• **DATA FOR THIS TASK**
= Beginning of Section =

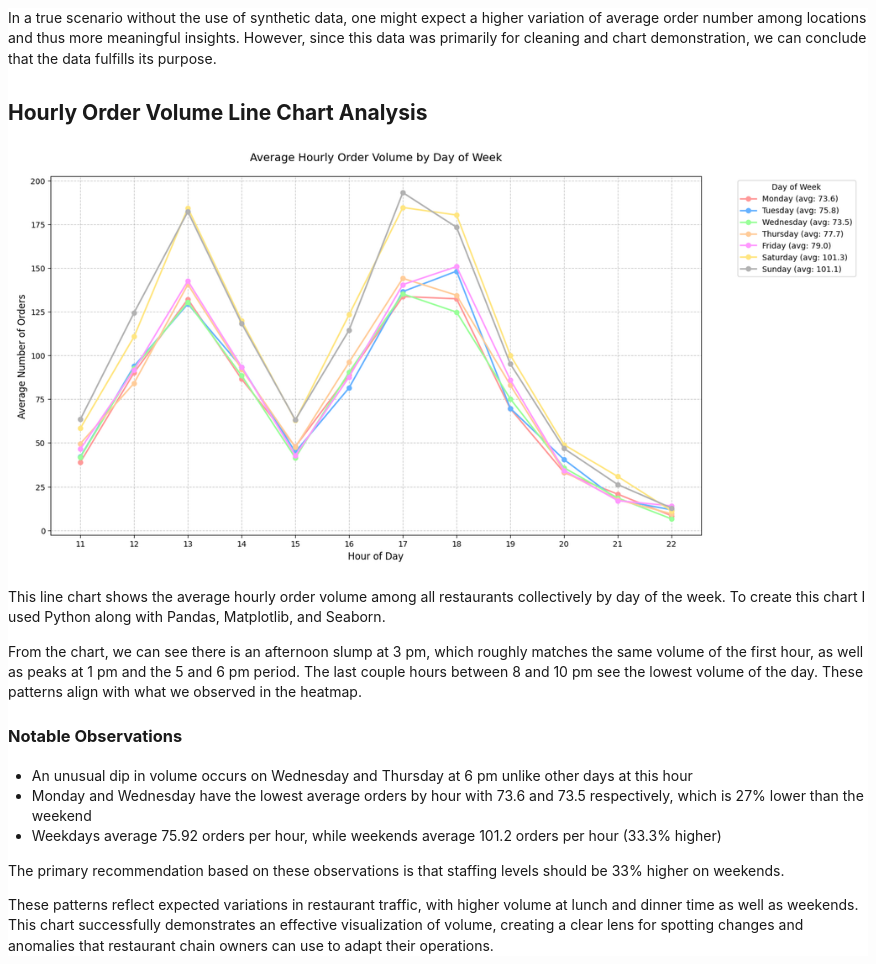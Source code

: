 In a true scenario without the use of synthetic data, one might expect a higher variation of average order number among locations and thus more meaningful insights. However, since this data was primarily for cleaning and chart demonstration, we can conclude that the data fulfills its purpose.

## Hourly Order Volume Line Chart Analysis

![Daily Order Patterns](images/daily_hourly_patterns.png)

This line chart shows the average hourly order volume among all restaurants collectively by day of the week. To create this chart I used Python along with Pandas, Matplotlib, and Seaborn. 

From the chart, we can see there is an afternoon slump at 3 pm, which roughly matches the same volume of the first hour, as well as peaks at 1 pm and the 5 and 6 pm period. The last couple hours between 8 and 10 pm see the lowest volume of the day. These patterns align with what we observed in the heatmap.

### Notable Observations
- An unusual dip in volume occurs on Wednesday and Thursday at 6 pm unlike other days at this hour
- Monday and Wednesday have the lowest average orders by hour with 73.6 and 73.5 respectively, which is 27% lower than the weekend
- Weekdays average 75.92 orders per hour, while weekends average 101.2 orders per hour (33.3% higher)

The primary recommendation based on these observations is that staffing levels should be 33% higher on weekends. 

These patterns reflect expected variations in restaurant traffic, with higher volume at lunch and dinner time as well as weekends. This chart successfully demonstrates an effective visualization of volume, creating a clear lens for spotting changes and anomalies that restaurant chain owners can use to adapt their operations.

= End of Section =
= Beginning of Section =

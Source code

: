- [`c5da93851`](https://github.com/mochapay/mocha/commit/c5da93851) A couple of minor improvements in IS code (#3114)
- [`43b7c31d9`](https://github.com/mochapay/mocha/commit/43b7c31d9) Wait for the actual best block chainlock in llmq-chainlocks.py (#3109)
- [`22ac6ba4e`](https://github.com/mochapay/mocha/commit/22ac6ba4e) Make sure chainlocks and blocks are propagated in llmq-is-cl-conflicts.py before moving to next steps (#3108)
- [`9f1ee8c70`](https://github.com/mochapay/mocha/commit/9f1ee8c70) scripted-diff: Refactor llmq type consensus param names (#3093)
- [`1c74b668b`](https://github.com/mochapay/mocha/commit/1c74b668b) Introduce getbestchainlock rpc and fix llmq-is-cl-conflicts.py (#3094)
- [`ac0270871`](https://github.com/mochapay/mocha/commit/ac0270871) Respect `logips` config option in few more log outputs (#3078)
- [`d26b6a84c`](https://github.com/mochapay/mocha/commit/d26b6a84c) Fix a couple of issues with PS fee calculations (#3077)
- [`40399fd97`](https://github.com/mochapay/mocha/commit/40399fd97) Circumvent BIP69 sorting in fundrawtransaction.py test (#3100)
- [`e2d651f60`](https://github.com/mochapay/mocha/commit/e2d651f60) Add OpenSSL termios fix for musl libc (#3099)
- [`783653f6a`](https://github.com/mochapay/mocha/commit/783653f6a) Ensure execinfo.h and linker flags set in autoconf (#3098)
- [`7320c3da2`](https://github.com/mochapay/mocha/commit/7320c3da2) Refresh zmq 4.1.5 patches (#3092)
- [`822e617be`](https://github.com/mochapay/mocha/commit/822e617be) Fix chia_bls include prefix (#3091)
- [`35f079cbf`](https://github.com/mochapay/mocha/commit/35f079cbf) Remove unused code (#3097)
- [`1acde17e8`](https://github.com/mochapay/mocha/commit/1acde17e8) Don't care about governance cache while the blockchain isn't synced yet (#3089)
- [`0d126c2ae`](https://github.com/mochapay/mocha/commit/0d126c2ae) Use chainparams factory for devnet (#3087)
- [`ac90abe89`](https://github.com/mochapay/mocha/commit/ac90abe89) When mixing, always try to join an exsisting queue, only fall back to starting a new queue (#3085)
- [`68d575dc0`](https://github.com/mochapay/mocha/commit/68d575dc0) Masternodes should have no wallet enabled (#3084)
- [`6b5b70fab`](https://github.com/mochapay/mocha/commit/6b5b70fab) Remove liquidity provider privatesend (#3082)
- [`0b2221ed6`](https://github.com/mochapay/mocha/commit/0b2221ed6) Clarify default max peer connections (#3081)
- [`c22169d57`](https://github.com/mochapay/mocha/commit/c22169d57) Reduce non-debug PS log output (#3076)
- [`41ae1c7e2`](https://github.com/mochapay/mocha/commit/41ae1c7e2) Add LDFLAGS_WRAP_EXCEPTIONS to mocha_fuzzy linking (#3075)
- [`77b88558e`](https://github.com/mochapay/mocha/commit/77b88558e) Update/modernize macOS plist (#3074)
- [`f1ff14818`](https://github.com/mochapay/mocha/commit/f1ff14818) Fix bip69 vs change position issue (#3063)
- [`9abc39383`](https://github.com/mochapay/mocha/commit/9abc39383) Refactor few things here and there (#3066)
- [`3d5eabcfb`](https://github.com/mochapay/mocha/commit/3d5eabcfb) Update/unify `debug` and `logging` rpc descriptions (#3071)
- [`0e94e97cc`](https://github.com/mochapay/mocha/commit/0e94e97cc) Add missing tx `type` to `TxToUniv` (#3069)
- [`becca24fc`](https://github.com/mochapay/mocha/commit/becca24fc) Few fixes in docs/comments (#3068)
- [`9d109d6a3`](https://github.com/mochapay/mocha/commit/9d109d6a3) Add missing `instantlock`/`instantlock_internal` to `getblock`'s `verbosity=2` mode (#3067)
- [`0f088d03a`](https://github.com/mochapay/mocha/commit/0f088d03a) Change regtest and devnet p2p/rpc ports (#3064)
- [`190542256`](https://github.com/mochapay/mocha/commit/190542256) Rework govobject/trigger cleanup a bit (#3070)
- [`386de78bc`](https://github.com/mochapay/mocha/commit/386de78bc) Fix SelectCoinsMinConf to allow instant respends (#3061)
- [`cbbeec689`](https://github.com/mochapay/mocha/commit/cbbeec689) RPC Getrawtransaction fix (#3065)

= End of Section =

• **ACTIVITY**
Please return all lines in the material above that include the word "well".

• **RESPONSE**
From the chart, we can see there is an afternoon slump at 3 pm, which roughly matches the same volume of the first hour, as well as peaks at 1 pm and the 5 and 6 pm period. The last couple hours between 8 and 10 pm see the lowest volume of the day. These patterns align with what we observed in the heatmap.
These patterns reflect expected variations in restaurant traffic, with higher volume at lunch and dinner time as well as weekends. This chart successfully demonstrates an effective visualization of volume, creating a clear lens for spotting changes and anomalies that restaurant chain owners can use to adapt their operations.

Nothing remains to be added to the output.